RRW Comrades Marathon Preview – All Eyes On Defending Champion Ludwick Mamabolo

By Riël Hauman
(c) 2013 Race Results Weekly, all rights reserved
May 29, 2013

CAPE TOWN (29-May) — All eyes will be on Ludwick Mamabolo when the 88th Comrades Marathon is run on Sunday  –unfortunately not only because he is the defending champion, but also because he tested positive for a banned substance at last year’s race and, after almost a year of legal wrangling, was recently found not guilty because of “technical irregularities” in the testing procedure.

The race, the world’s largest ultramarathon, is an “up” run this year from coastal Durban to Pietermaritzburg (670m above sea level) and will be 86.96 km long. A total of 19,722 athletes have entered.

Eight of last year’s ten male gold medalists (top-10 finishers) will be on the starting line again.

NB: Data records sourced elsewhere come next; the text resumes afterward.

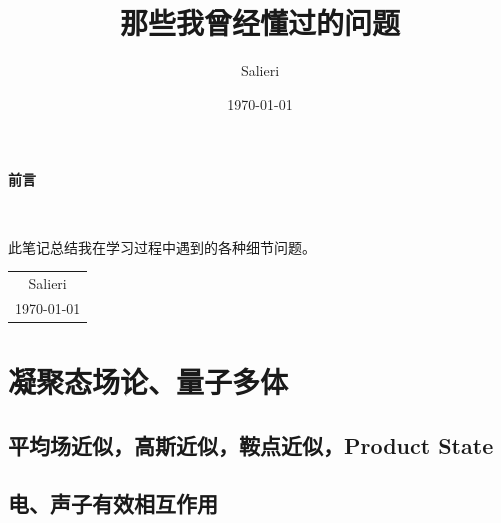 \documentclass[12pt, a4paper, oneside]{ctexbook}
\title{{\Huge{\textbf{那些我曾经懂过的问题}}}\\}
\author{Salieri}
\date{\today}
\begin{document}
	\maketitle
	
	\setcounter{page}{1}
	
	\begin{center}
		\Huge\textbf{前言}
	\end{center}~\
	
	此笔记总结我在学习过程中遇到的各种细节问题。
	~\\
	\begin{flushright}
		\begin{tabular}{c}
			Salieri\\
			\today
		\end{tabular}
	\end{flushright}
	
	\newpage
	\setcounter{page}{1}
	\tableofcontents
	\newpage
	\setcounter{page}{1}
	\chapter{凝聚态场论、量子多体}
	\section{平均场近似，高斯近似，鞍点近似，Product State}
    \section{电、声子有效相互作用}
\end{document}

The only two absent are Russian Leonid Shvetsov, who won in 2007 and 2008 (both in course record times) and is injured, and Lephetesang Adoro (LES), who, like Mamabolo, tested positive for a banned substance and whose case –as far as is known– has not been resolved yet.  All ten gold medalists of the last “up” run in 2011 will be there, led by triple champion Stephen Muzhingi (ZIM).

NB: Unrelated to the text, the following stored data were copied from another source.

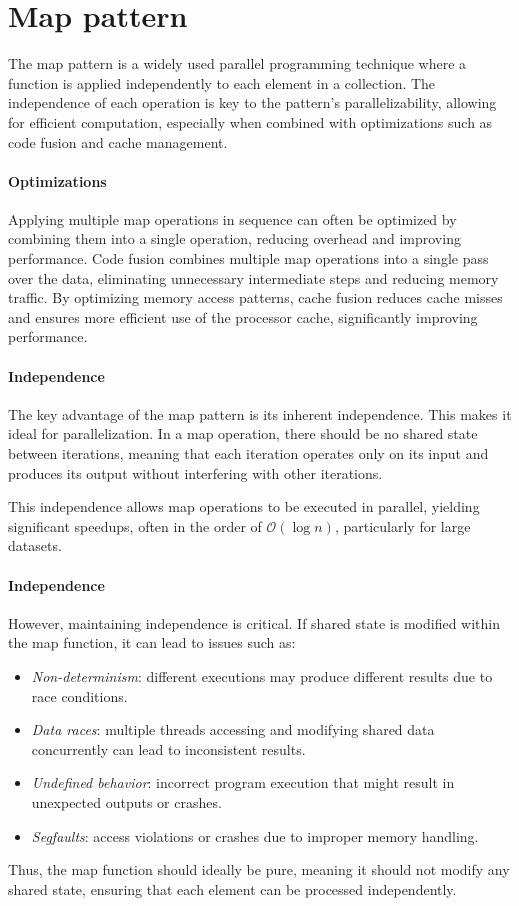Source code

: \section{Map pattern}

The map pattern is a widely used parallel programming technique where a function is applied independently to each element in a collection. 
The independence of each operation is key to the pattern's parallelizability, allowing for efficient computation, especially when combined with optimizations such as code fusion and cache management.

\paragraph*{Optimizations}
Applying multiple map operations in sequence can often be optimized by combining them into a single operation, reducing overhead and improving performance.
Code fusion combines multiple map operations into a single pass over the data, eliminating unnecessary intermediate steps and reducing memory traffic.
By optimizing memory access patterns, cache fusion reduces cache misses and ensures more efficient use of the processor cache, significantly improving performance.

\paragraph*{Independence}
The key advantage of the map pattern is its inherent independence. 
This makes it ideal for parallelization. 
In a map operation, there should be no shared state between iterations, meaning that each iteration operates only on its input and produces its output without interfering with other iterations.

This independence allows map operations to be executed in parallel, yielding significant speedups, often in the order of $\mathcal{O}(\log n)$, particularly for large datasets.

\paragraph*{Independence}
However, maintaining independence is critical. If shared state is modified within the map function, it can lead to issues such as:
\begin{itemize} 
    \item \textit{Non-determinism}: different executions may produce different results due to race conditions. 
    \item \textit{Data races}: multiple threads accessing and modifying shared data concurrently can lead to inconsistent results. 
    \item \textit{Undefined behavior}: incorrect program execution that might result in unexpected outputs or crashes. 
    \item \textit{Segfaults}: access violations or crashes due to improper memory handling. 
\end{itemize}
Thus, the map function should ideally be pure, meaning it should not modify any shared state, ensuring that each element can be processed independently.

At last year’s Comrades, which Mamabolo won in 5:31:03 (the slowest winning time since 1995) to become the first South African winner since 2005, he returned a positive test for the banned substance methylhexaneamine. Although his “B” sample confirmed the presence of the substance and he never denied using the drug, he was cleared a few weeks ago on technical grounds.

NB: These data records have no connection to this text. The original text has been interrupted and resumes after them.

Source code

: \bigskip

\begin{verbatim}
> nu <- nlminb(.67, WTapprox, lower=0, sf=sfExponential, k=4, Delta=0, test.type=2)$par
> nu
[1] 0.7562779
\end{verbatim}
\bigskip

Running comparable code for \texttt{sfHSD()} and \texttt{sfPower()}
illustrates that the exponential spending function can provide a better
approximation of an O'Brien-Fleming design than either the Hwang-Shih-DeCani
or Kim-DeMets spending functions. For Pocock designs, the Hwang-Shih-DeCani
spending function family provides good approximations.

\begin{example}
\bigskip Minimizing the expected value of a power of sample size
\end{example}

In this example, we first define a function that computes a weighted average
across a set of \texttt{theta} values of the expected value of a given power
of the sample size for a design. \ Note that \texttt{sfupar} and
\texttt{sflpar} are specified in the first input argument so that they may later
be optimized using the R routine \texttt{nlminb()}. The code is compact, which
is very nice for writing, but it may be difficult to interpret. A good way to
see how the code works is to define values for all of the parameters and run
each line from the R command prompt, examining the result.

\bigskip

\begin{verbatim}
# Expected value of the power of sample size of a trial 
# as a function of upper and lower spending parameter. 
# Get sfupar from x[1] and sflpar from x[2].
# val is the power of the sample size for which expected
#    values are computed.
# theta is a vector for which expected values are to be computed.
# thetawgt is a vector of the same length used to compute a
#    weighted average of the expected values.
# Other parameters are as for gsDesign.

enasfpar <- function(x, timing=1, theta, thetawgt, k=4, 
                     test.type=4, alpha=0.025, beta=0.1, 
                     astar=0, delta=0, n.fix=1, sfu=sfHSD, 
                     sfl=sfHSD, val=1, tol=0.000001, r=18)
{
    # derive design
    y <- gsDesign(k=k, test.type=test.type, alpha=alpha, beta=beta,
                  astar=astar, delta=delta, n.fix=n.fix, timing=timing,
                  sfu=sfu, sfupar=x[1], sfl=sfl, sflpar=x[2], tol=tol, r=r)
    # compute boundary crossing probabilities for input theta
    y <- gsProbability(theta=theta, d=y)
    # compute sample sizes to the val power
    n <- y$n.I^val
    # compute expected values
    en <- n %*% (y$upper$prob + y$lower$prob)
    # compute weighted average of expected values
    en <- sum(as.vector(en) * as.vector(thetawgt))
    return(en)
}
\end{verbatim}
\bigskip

Even before that he was allowed to compete in the Old Mutual Two Oceans over 56 km (March 30) and finished 55th in 3:35:14. Last week the South African Institute for Drug-Free Sport (SAIDS) announced that it would not appeal the decision to clear Mamabolo. Its chairman, Victor Ramathesele, said SAIDS took note of the errors in the testing procedure and had already made improvements. Ramathesele pointed out that Mamabolo had not disputed “the chain of custody of the samples,” the testing procedure conducted by the laboratory at the University of the Free State, nor the results of the testing.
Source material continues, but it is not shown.